Activity >> Where a line of the entries holds the string "unified", copy that line.

Task data >>
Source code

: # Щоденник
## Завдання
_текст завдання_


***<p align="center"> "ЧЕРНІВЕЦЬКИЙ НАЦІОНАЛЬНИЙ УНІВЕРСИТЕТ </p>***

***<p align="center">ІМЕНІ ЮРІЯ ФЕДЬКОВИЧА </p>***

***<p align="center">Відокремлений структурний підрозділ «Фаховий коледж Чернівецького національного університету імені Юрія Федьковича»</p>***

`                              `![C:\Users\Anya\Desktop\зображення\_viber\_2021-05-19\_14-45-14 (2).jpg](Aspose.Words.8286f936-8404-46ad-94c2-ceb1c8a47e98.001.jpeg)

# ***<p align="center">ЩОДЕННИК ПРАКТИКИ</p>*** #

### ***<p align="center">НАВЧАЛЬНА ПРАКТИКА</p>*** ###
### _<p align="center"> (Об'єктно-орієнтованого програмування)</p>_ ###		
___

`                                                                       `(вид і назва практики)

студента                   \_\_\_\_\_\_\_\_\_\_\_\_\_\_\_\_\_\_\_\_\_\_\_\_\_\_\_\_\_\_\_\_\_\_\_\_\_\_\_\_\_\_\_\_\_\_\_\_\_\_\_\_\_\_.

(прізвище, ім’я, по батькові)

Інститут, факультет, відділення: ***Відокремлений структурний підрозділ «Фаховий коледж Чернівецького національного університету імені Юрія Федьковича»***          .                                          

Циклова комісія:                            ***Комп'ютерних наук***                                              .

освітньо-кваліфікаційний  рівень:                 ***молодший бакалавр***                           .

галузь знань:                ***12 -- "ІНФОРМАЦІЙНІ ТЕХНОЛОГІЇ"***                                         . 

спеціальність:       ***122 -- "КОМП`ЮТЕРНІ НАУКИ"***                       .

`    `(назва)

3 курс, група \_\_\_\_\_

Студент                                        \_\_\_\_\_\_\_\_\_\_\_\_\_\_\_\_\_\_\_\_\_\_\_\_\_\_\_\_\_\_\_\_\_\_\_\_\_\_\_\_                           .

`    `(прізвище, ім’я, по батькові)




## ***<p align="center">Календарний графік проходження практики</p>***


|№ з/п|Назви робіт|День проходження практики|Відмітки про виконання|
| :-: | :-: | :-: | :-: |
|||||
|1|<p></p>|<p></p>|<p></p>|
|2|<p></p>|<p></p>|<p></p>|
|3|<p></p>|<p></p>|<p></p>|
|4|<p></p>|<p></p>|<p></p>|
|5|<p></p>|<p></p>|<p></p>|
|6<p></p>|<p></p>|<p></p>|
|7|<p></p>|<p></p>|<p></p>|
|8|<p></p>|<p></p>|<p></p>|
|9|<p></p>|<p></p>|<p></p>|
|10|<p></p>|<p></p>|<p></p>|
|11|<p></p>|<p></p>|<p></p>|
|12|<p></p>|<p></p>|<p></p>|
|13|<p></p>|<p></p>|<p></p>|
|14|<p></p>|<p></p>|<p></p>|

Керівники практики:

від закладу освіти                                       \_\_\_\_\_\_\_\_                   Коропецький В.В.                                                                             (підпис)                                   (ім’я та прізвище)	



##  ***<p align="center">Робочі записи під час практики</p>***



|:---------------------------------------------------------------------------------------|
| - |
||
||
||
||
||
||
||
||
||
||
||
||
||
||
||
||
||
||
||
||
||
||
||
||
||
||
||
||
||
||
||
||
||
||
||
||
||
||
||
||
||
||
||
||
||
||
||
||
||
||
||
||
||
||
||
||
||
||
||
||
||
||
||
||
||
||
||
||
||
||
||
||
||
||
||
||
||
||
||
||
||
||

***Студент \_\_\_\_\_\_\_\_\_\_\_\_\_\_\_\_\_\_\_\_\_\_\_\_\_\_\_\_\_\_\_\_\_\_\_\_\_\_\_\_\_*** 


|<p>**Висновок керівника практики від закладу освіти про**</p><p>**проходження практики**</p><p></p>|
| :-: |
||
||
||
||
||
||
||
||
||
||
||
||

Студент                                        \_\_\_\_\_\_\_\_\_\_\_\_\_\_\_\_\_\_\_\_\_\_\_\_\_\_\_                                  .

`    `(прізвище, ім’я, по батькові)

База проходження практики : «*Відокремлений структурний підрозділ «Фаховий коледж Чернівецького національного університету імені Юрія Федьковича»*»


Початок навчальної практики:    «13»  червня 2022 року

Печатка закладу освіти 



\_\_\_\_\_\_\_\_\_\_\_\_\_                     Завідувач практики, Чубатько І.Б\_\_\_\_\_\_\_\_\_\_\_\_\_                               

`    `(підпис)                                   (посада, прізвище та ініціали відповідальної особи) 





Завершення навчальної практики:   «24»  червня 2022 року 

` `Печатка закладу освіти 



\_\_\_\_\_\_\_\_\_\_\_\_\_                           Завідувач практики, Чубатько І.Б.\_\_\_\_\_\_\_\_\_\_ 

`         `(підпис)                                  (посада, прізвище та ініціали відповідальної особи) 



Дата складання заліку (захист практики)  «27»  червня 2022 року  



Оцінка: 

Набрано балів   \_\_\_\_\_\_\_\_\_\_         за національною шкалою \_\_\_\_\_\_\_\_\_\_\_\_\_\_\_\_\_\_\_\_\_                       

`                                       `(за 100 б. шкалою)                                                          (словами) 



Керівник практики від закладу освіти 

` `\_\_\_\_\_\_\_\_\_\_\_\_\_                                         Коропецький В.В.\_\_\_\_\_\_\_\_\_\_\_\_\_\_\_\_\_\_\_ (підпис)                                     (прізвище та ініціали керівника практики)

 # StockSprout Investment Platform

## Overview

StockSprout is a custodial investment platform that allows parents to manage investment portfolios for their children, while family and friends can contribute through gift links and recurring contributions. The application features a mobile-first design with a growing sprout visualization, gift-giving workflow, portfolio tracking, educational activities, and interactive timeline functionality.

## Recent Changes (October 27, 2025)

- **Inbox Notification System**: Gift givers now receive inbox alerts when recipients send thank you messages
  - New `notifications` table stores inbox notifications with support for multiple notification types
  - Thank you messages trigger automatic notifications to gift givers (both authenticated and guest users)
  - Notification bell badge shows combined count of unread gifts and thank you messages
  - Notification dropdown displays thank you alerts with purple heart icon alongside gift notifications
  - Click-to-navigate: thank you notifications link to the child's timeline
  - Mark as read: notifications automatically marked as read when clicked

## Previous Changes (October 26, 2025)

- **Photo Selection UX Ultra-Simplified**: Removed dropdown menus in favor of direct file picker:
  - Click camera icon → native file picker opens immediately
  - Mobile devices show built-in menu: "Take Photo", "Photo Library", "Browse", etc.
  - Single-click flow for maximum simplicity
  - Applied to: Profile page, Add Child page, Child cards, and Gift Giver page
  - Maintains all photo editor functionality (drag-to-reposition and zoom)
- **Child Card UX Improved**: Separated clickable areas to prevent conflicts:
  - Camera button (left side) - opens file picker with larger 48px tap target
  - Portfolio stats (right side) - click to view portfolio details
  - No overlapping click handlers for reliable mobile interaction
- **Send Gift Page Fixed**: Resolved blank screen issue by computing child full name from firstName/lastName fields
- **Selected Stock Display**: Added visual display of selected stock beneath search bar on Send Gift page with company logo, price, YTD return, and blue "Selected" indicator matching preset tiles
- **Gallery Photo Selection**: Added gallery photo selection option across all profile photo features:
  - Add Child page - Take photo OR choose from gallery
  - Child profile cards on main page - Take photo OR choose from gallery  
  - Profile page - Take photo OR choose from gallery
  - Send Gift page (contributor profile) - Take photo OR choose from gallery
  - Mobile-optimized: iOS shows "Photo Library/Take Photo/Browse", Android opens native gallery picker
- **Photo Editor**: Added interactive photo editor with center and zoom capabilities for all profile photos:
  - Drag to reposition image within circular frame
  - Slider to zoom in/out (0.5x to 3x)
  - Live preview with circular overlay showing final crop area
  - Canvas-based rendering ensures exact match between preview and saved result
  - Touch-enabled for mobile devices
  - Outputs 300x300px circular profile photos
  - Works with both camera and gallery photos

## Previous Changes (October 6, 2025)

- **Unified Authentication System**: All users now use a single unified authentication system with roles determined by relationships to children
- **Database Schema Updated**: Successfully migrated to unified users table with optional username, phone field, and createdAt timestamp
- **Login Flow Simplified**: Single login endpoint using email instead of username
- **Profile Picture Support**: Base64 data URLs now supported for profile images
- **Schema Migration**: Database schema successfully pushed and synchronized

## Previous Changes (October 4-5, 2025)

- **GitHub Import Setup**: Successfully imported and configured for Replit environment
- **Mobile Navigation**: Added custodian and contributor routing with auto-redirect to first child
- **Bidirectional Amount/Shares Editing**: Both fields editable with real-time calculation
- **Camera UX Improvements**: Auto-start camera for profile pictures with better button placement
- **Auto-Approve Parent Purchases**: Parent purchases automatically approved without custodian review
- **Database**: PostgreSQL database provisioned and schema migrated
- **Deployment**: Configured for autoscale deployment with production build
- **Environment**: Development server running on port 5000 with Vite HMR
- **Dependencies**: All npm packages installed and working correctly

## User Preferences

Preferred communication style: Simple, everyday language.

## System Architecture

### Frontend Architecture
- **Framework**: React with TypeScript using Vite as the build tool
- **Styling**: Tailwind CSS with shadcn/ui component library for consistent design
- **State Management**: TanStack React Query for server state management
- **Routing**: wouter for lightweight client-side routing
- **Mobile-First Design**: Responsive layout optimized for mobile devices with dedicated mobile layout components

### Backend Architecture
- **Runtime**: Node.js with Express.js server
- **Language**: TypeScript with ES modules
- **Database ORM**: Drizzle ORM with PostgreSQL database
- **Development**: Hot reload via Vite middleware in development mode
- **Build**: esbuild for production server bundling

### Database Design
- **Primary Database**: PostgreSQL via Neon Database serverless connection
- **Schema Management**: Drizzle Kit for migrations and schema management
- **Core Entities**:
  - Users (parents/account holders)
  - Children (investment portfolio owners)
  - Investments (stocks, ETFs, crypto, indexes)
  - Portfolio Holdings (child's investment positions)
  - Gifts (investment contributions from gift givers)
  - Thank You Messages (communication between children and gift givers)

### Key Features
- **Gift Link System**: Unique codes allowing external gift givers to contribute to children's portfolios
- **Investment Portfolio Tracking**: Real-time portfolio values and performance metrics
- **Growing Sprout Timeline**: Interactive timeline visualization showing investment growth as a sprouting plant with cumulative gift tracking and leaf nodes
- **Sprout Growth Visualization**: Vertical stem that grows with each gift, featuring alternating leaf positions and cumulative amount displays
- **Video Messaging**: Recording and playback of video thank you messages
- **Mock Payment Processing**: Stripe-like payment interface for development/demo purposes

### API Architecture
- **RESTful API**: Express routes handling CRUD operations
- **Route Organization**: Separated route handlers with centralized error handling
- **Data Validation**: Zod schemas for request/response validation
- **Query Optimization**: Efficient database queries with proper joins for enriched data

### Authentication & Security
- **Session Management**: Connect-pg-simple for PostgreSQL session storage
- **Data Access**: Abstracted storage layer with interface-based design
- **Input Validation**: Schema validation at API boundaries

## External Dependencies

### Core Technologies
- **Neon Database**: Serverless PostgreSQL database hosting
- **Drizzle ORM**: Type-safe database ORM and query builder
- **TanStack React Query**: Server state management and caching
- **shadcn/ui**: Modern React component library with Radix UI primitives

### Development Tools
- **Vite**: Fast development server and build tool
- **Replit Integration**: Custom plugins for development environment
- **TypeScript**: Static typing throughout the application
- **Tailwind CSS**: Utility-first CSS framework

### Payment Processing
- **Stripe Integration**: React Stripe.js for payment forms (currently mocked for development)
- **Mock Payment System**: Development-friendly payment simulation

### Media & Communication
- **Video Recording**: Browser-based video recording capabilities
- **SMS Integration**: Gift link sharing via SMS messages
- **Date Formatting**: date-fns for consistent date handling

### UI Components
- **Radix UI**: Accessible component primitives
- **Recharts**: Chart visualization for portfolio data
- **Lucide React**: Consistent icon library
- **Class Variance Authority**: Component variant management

Response area >>
- **Unified Authentication System**: All users now use a single unified authentication system with roles determined by relationships to children
- **Database Schema Updated**: Successfully migrated to unified users table with optional username, phone field, and createdAt timestamp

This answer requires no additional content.